Prejudice and discrimination have a variety of causes from a sociological viewpoint. While prejudice refers to an attitude, discrimination is action or behavior often arising from prejudiced beliefs.
Socialization is a sociological process referring to the influences a youth experiences growing up. Prejudice is taught and promoted through socialization when children, largely unconsciously, observe and learn prejudiced attitudes from family, community, and the media. Conformity also perpetuates prejudiced ideas and behaviors. If a dominant group benefits from prejudiced ideas and behaviors against a minority, they can seek to maintain their dominance by, in effect, enforcing that members of the dominant group conform to the shared prejudice.
Another sociological factor that leads to prejudice and discrimination is socioeconomic status.
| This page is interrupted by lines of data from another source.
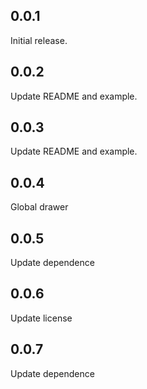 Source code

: ## 0.0.1

Initial release.

## 0.0.2

Update README and example.

## 0.0.3

Update README and example.

## 0.0.4

Global drawer

## 0.0.5

Update dependence

## 0.0.6

Update license

## 0.0.7

Update dependence

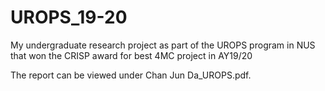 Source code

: # UROPS_19-20
My undergraduate research project as part of the UROPS program in NUS that won the CRISP award for best 4MC project in AY19/20

The report can be viewed under Chan Jun Da_UROPS.pdf. 

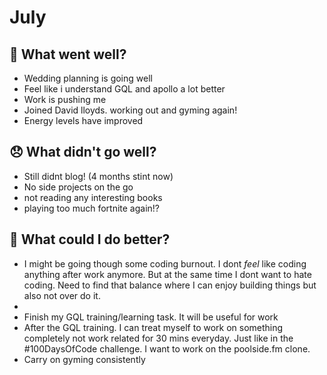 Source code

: # July

## 💪 What went well?

- Wedding planning is going well
- Feel like i understand GQL and apollo a lot better
- Work is pushing me
- Joined David lloyds. working out and gyming again!
- Energy levels have improved

## 😞 What didn't go well?

- Still didnt blog! (4 months stint now)
- No side projects on the go
- not reading any interesting books
- playing too much fortnite again!?

## 🚀 What could I do better?

- I might be going though some coding burnout. I dont *feel* like coding anything after work anymore. But at the same time I dont want to hate coding. Need to find that balance where I can enjoy building things but also not over do it.
- 
- Finish my GQL training/learning task. It will be useful for work
- After the GQL training. I can treat myself to work on something completely not work related for 30 mins everyday. Just like in the #100DaysOfCode challenge. I want to work on the poolside.fm clone.
- Carry on gyming consistently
People of lower social status can be motivated to maintain or elevate their status through feeling superior to others. A similar cause of prejudice is the fear that the “other” minority group poses a real or imagined threat. For example, prejudice may develop because a person perceives immigrants as posing a threat because of competition over jobs. Another example is prejudice against Muslims because of the perceived threat of terrorism. The media can contribute to these perceived threats through stereotyped portrayals of minorities. A related effect is scapegoating, singling out a minority group as the perceived cause of a negative situation.
Ethnocentrism and nationalism are other sociological causes of prejudice and discrimination. Ethnocentrism means feeling one’s ethnic group is superior to others; nationalism means favoring one’s country over others. These feelings of superiority can develop into prejudiced attitudes and discriminatory behaviors, often directed against immigrants and other less “assimilated” minority groups.
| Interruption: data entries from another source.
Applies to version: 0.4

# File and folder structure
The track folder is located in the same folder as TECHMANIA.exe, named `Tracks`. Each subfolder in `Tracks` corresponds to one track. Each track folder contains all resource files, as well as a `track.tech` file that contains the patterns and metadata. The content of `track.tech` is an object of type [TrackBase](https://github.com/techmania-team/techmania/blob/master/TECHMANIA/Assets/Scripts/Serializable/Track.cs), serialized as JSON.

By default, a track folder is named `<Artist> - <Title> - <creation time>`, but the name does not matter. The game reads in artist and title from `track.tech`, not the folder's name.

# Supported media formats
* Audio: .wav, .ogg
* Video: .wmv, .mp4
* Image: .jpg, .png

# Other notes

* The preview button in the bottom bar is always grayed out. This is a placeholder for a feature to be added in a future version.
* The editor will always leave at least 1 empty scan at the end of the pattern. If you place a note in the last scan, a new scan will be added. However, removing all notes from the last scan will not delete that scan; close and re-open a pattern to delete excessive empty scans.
There are three main perspectives in sociology. These are structural functionalism, conflict theory, and symbolic interactionism. These perspectives would each explain racial discrimination in a different way.
Structural functionalism holds that every aspect of society is like an organ in a human body. It is needed to keep society stable and healthy. From this perspective, discrimination must play (or must have once played) an important role. For example, it might have helped to create more solidarity within the white community, thus enhancing the stability of society at a time when whites were the vast majority of the population.
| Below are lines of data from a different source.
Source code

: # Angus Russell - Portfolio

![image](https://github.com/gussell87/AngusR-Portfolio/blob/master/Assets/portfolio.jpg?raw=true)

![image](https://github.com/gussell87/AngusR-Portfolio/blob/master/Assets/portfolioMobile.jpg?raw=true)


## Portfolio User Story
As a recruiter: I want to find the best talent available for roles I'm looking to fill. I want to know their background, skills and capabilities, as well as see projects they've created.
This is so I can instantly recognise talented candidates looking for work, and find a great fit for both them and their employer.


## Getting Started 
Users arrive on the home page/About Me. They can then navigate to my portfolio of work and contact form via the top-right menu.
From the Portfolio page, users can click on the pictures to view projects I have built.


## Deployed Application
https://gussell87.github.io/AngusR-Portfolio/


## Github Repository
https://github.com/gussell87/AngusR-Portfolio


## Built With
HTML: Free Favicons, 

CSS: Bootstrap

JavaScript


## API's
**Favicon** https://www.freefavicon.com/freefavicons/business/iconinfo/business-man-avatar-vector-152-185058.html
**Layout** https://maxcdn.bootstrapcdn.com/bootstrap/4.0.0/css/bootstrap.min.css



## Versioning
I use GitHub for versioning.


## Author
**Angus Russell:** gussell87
Conflict theorists hold that aspects of society come about through conflict between groups. They would say that racial discrimination is an aspect of that conflict. Whites discriminate against blacks, for example, because whites have won their conflict with blacks. The discrimination is also part of that conflict as it helps whites maintain their superiority over blacks.
Symbolic interactionists look at the world on a much more micro scale. They look at how people conceive of one another. They would say that discrimination exists because the people of different races choose to see themselves as different from one another. They would argue that discrimination is waning as people stop seeing one another in this way.
Thus, the three perspectives each see racial discrimination in a different way.